Your instructions » The entries that follow must be written out exactly, without any of the pictures they contain.

Plain-text document sources
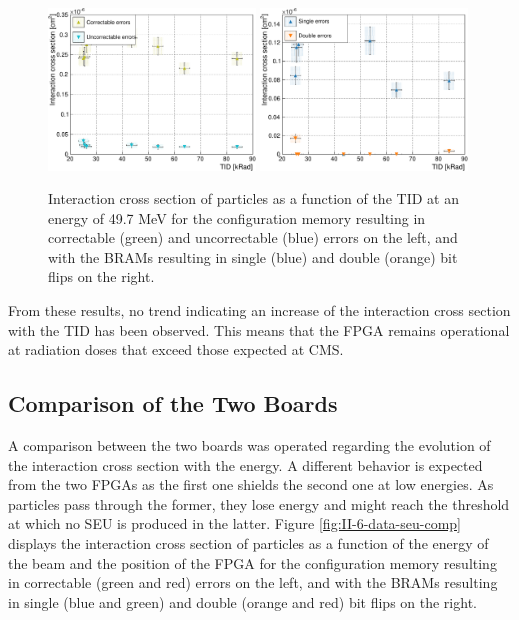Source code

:       \begin{figure}[h!]
        \centering
        \includegraphics[width=0.49\textwidth]{img/plots/cDose_SEM-crop}
        \includegraphics[width=0.49\textwidth]{img/plots/cDose_BRAM-crop}
        \caption{Interaction cross section of particles as a function of the TID at an energy of 49.7 MeV for the configuration memory resulting in correctable (green) and uncorrectable (blue) errors on the left, and with the BRAMs resulting in single (blue) and double (orange) bit flips on the right.}
        \label{fig:II-6-data-seu-tid}
      \end{figure}

      From these results, no trend indicating an increase of the interaction cross section with the TID has been observed. This means that the FPGA remains operational at radiation doses that exceed those expected at CMS.

    \subsection{Comparison of the Two Boards}

      A comparison between the two boards was operated regarding the evolution of the interaction cross section with the energy. A different behavior is expected from the two FPGAs as the first one shields the second one at low energies. As particles pass through the former, they lose energy and might reach the threshold at which no SEU is produced in the latter. Figure \ref{fig:II-6-data-seu-comp} displays the interaction cross section of particles as a function of the energy of the beam and the position of the FPGA for the configuration memory resulting in correctable (green and red) errors on the left, and with the BRAMs resulting in single (blue and green) and double (orange and red) bit flips on the right. \\

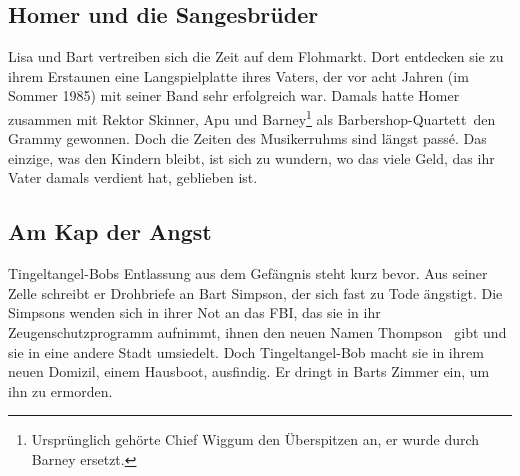 \subsection{Homer und die Sangesbrüder}\label{9F21}
Lisa und Bart vertreiben sich die Zeit auf dem Flohmarkt. Dort entdecken sie zu ihrem Erstaunen eine Langspielplatte ihres Vaters, der vor acht Jahren (im Sommer 1985) mit seiner Band sehr erfolgreich war. Damals hatte Homer zusammen mit Rektor Skinner, Apu und Barney\footnote{Ursprünglich gehörte Chief Wiggum den Überspitzen an, er wurde durch Barney ersetzt.} als \glqq Barbershop-Quartett\grqq\ den Grammy gewonnen. Doch die Zeiten des Musikerruhms sind längst passé. Das einzige, was den Kindern bleibt, ist sich zu wundern, wo das viele Geld, das ihr Vater damals verdient hat, geblieben ist.


	
\subsection{Am Kap der Angst}\label{9F22}
Tingeltangel-Bobs Entlassung aus dem Gefängnis steht kurz bevor. Aus seiner Zelle schreibt er Drohbriefe an Bart Simpson, der sich fast zu Tode ängstigt. Die Simpsons wenden sich in ihrer Not an das FBI, das sie in ihr Zeugenschutzprogramm aufnimmt, ihnen den neuen Namen \glqq Thompson\grqq\  gibt und sie in eine andere Stadt umsiedelt. Doch Tingeltangel-Bob macht sie in ihrem neuen Domizil, einem Hausboot, ausfindig. Er dringt in Barts Zimmer ein, um ihn zu ermorden.

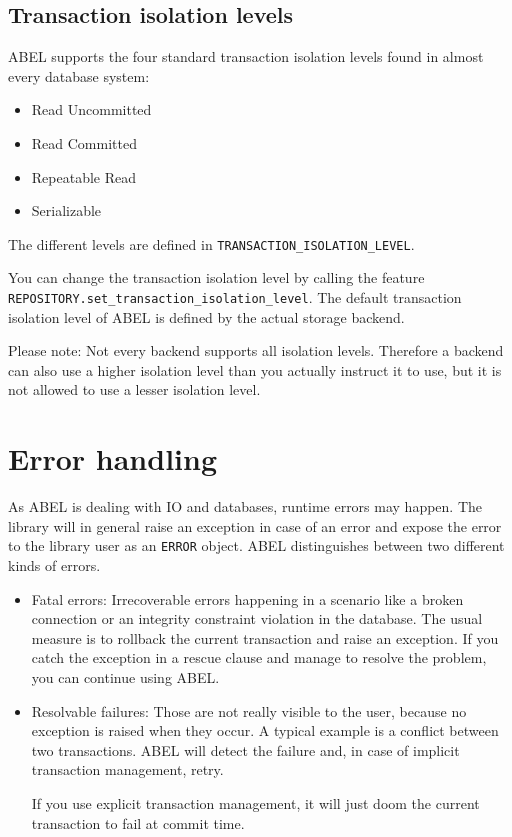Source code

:\subsection{Transaction isolation levels}

ABEL supports the four standard transaction isolation levels found in almost every database system:
\begin{itemize}
 \item Read Uncommitted
 \item Read Committed
 \item Repeatable Read
 \item Serializable
\end{itemize}

The different levels are defined in \lstinline!TRANSACTION_ISOLATION_LEVEL!.

You can change the transaction isolation level by calling the feature \lstinline!REPOSITORY.set_transaction_isolation_level!.
The default transaction isolation level of ABEL is defined by the actual storage backend.

Please note: Not every backend supports all isolation levels.
Therefore a backend can also use a higher isolation level than you actually instruct it to use, but it is not allowed to use a lesser isolation level.



\section{Error handling}

As ABEL is dealing with IO and databases, runtime errors may happen. 
The library will in general raise an exception in case of an error and expose the error to the library user as an \lstinline!ERROR! object.
ABEL distinguishes between two different kinds of errors.

\begin{itemize}

\item Fatal errors: Irrecoverable errors happening in a scenario like a broken connection or an integrity constraint violation in the database.
The usual measure is to rollback the current transaction and raise an exception. 
If you catch the exception in a rescue clause and manage to resolve the problem, you can continue using ABEL.

\item Resolvable failures: Those are not really visible to the user, because no exception is raised when they occur.
A typical example is a conflict between two transactions.
ABEL will detect the failure and, in case of implicit transaction management, retry.

If you use explicit transaction management, it will just doom the current transaction to fail at commit time.
\end{itemize}

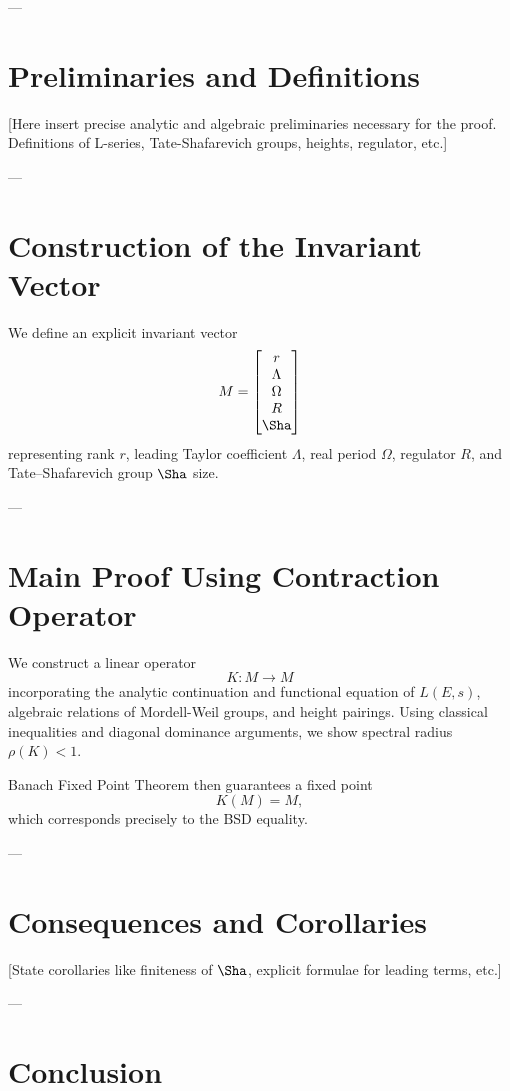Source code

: \documentclass[11pt]{article}
\theoremstyle{plain}
\begin{document}
---

\section{Preliminaries and Definitions}

[Here insert precise analytic and algebraic preliminaries necessary for the proof. Definitions of L-series, Tate-Shafarevich groups, heights, regulator, etc.]

---

\section{Construction of the Invariant Vector}

We define an explicit invariant vector
\[
M = \begin{bmatrix}
r \\ \Lambda \\ \Omega \\ R \\ \Sha
\end{bmatrix}
\]
representing rank \(r\), leading Taylor coefficient \(\Lambda\), real period \(\Omega\), regulator \(R\), and Tate--Shafarevich group \(\Sha\) size.

---

\section{Main Proof Using Contraction Operator}

We construct a linear operator
\[
K : M \to M
\]
incorporating the analytic continuation and functional equation of \(L(E,s)\), algebraic relations of Mordell-Weil groups, and height pairings. Using classical inequalities and diagonal dominance arguments, we show spectral radius \(\rho(K)<1\).

Banach Fixed Point Theorem then guarantees a fixed point
\[
K(M) = M,
\]
which corresponds precisely to the BSD equality.

---

\section{Consequences and Corollaries}

[State corollaries like finiteness of \(\Sha\), explicit formulae for leading terms, etc.]

---

\section{Conclusion}
\end{document}
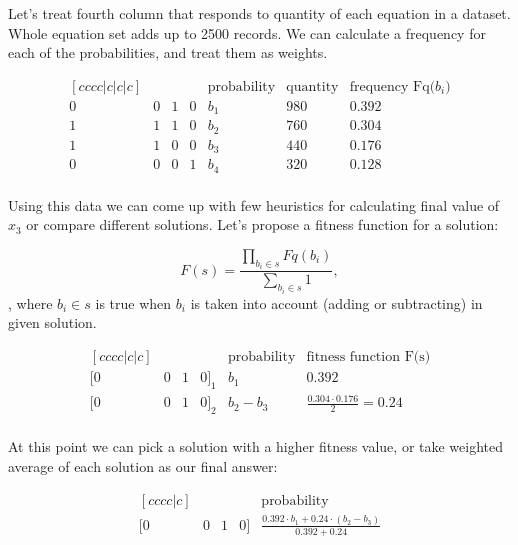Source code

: Let's treat fourth column that responds to quantity of each equation in a dataset.
Whole equation set adds up to 2500 records.
We can calculate a frequency for each of the probabilities, and treat them as weights.

\begin{equation}
\begin{matrix}[cccc|c|c|c]
     &  &  &  & \mbox{probability} & \mbox{quantity} & \mbox{frequency Fq($b_i$)} \\
    \hline
    0 & 0 & 1 & 0 & b_1 & 980 & 0.392 \\
    1 & 1 & 1 & 0 & b_2 & 760 & 0.304 \\ 
    1 & 1 & 0 & 0 & b_3 & 440 & 0.176 \\ 
    0 & 0 & 0 & 1 & b_4 & 320 & 0.128 \\ 
\end{matrix}
\end{equation}

Using this data we can come up with few heuristics for calculating final value of $x_3$ or compare different solutions.
Let's propose a fitness function for a solution:

\begin{equation}
    F(s) = \frac{\displaystyle\prod_{b_{i} \in s} Fq(b_i)}{ \displaystyle\sum_{b_i \in s}1},
\end{equation},
where $b_i \in s$ is true when $b_i$ is taken into account (adding or subtracting) in given solution.

\begin{equation}
\begin{matrix}[cccc|c|c]
     &  &  &  & \mbox{probability} & \mbox{fitness function F(s)} \\
    \hline
    [0 & 0 & 1 & 0]_1 & b_1 & 0.392 \\
    [0 & 0 & 1 & 0]_2 & b_2 - b_3 & \frac{0.304 \cdot 0.176}{2} = 0.24 \\ 
\end{matrix}
\end{equation}

At this point we can pick a solution with a higher fitness value, or take weighted average of each solution as our final answer:

\begin{equation}
\begin{matrix}[cccc|c]
     &  &  &  & \mbox{probability}\\
    \hline
    [0 & 0 & 1 & 0] & \frac{0.392 \cdot b_1 + 0.24 \cdot (b_2 - b_3)}{0.392+0.24}\\
\end{matrix}
\end{equation}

Reply »
Source code

:       \begin{figure}[h!]
        \centering
        \includegraphics[width=0.49\textwidth]{img/plots/cDose_SEM-crop}
        \includegraphics[width=0.49\textwidth]{img/plots/cDose_BRAM-crop}
        \caption{Interaction cross section of particles as a function of the TID at an energy of 49.7 MeV for the configuration memory resulting in correctable (green) and uncorrectable (blue) errors on the left, and with the BRAMs resulting in single (blue) and double (orange) bit flips on the right.}
        \label{fig:II-6-data-seu-tid}
      \end{figure}

      From these results, no trend indicating an increase of the interaction cross section with the TID has been observed. This means that the FPGA remains operational at radiation doses that exceed those expected at CMS.

    \subsection{Comparison of the Two Boards}

      A comparison between the two boards was operated regarding the evolution of the interaction cross section with the energy. A different behavior is expected from the two FPGAs as the first one shields the second one at low energies. As particles pass through the former, they lose energy and might reach the threshold at which no SEU is produced in the latter. Figure \ref{fig:II-6-data-seu-comp} displays the interaction cross section of particles as a function of the energy of the beam and the position of the FPGA for the configuration memory resulting in correctable (green and red) errors on the left, and with the BRAMs resulting in single (blue and green) and double (orange and red) bit flips on the right. \\

 \subsection{Homer und die Sangesbrüder}\label{9F21}
Lisa und Bart vertreiben sich die Zeit auf dem Flohmarkt. Dort entdecken sie zu ihrem Erstaunen eine Langspielplatte ihres Vaters, der vor acht Jahren (im Sommer 1985) mit seiner Band sehr erfolgreich war. Damals hatte Homer zusammen mit Rektor Skinner, Apu und Barney\footnote{Ursprünglich gehörte Chief Wiggum den Überspitzen an, er wurde durch Barney ersetzt.} als \glqq Barbershop-Quartett\grqq\ den Grammy gewonnen. Doch die Zeiten des Musikerruhms sind längst passé. Das einzige, was den Kindern bleibt, ist sich zu wundern, wo das viele Geld, das ihr Vater damals verdient hat, geblieben ist.


	
\subsection{Am Kap der Angst}\label{9F22}
Tingeltangel-Bobs Entlassung aus dem Gefängnis steht kurz bevor. Aus seiner Zelle schreibt er Drohbriefe an Bart Simpson, der sich fast zu Tode ängstigt. Die Simpsons wenden sich in ihrer Not an das FBI, das sie in ihr Zeugenschutzprogramm aufnimmt, ihnen den neuen Namen \glqq Thompson\grqq\  gibt und sie in eine andere Stadt umsiedelt. Doch Tingeltangel-Bob macht sie in ihrem neuen Domizil, einem Hausboot, ausfindig. Er dringt in Barts Zimmer ein, um ihn zu ermorden.

Source code

:\subsection{Transaction isolation levels}

ABEL supports the four standard transaction isolation levels found in almost every database system:
\begin{itemize}
 \item Read Uncommitted
 \item Read Committed
 \item Repeatable Read
 \item Serializable
\end{itemize}

The different levels are defined in \lstinline!TRANSACTION_ISOLATION_LEVEL!.

You can change the transaction isolation level by calling the feature \lstinline!REPOSITORY.set_transaction_isolation_level!.
The default transaction isolation level of ABEL is defined by the actual storage backend.

Please note: Not every backend supports all isolation levels.
Therefore a backend can also use a higher isolation level than you actually instruct it to use, but it is not allowed to use a lesser isolation level.



\section{Error handling}

As ABEL is dealing with IO and databases, runtime errors may happen. 
The library will in general raise an exception in case of an error and expose the error to the library user as an \lstinline!ERROR! object.
ABEL distinguishes between two different kinds of errors.

\begin{itemize}

\item Fatal errors: Irrecoverable errors happening in a scenario like a broken connection or an integrity constraint violation in the database.
The usual measure is to rollback the current transaction and raise an exception. 
If you catch the exception in a rescue clause and manage to resolve the problem, you can continue using ABEL.

\item Resolvable failures: Those are not really visible to the user, because no exception is raised when they occur.
A typical example is a conflict between two transactions.
ABEL will detect the failure and, in case of implicit transaction management, retry.

If you use explicit transaction management, it will just doom the current transaction to fail at commit time.
\end{itemize}

Source code

: \documentclass[11pt]{article}
\theoremstyle{plain}
\begin{document}
---

\section{Preliminaries and Definitions}

[Here insert precise analytic and algebraic preliminaries necessary for the proof. Definitions of L-series, Tate-Shafarevich groups, heights, regulator, etc.]

---

\section{Construction of the Invariant Vector}

We define an explicit invariant vector
\[
M = \begin{bmatrix}
r \\ \Lambda \\ \Omega \\ R \\ \Sha
\end{bmatrix}
\]
representing rank \(r\), leading Taylor coefficient \(\Lambda\), real period \(\Omega\), regulator \(R\), and Tate--Shafarevich group \(\Sha\) size.

---

\section{Main Proof Using Contraction Operator}

We construct a linear operator
\[
K : M \to M
\]
incorporating the analytic continuation and functional equation of \(L(E,s)\), algebraic relations of Mordell-Weil groups, and height pairings. Using classical inequalities and diagonal dominance arguments, we show spectral radius \(\rho(K)<1\).

Banach Fixed Point Theorem then guarantees a fixed point
\[
K(M) = M,
\]
which corresponds precisely to the BSD equality.

---

\section{Consequences and Corollaries}

[State corollaries like finiteness of \(\Sha\), explicit formulae for leading terms, etc.]

---

\section{Conclusion}
\end{document}
Source code

: Let's treat fourth column that responds to quantity of each equation in a dataset.
Whole equation set adds up to 2500 records.
We can calculate a frequency for each of the probabilities, and treat them as weights.

\begin{equation}
\begin{matrix}[cccc|c|c|c]
     &  &  &  & \mbox{probability} & \mbox{quantity} & \mbox{frequency Fq($b_i$)} \\
    \hline
    0 & 0 & 1 & 0 & b_1 & 980 & 0.392 \\
    1 & 1 & 1 & 0 & b_2 & 760 & 0.304 \\ 
    1 & 1 & 0 & 0 & b_3 & 440 & 0.176 \\ 
    0 & 0 & 0 & 1 & b_4 & 320 & 0.128 \\ 
\end{matrix}
\end{equation}

Using this data we can come up with few heuristics for calculating final value of $x_3$ or compare different solutions.
Let's propose a fitness function for a solution:

\begin{equation}
    F(s) = \frac{\displaystyle\prod_{b_{i} \in s} Fq(b_i)}{ \displaystyle\sum_{b_i \in s}1},
\end{equation},
where $b_i \in s$ is true when $b_i$ is taken into account (adding or subtracting) in given solution.

\begin{equation}
\begin{matrix}[cccc|c|c]
     &  &  &  & \mbox{probability} & \mbox{fitness function F(s)} \\
    \hline
    [0 & 0 & 1 & 0]_1 & b_1 & 0.392 \\
    [0 & 0 & 1 & 0]_2 & b_2 - b_3 & \frac{0.304 \cdot 0.176}{2} = 0.24 \\ 
\end{matrix}
\end{equation}

At this point we can pick a solution with a higher fitness value, or take weighted average of each solution as our final answer:

\begin{equation}
\begin{matrix}[cccc|c]
     &  &  &  & \mbox{probability}\\
    \hline
    [0 & 0 & 1 & 0] & \frac{0.392 \cdot b_1 + 0.24 \cdot (b_2 - b_3)}{0.392+0.24}\\
\end{matrix}
\end{equation}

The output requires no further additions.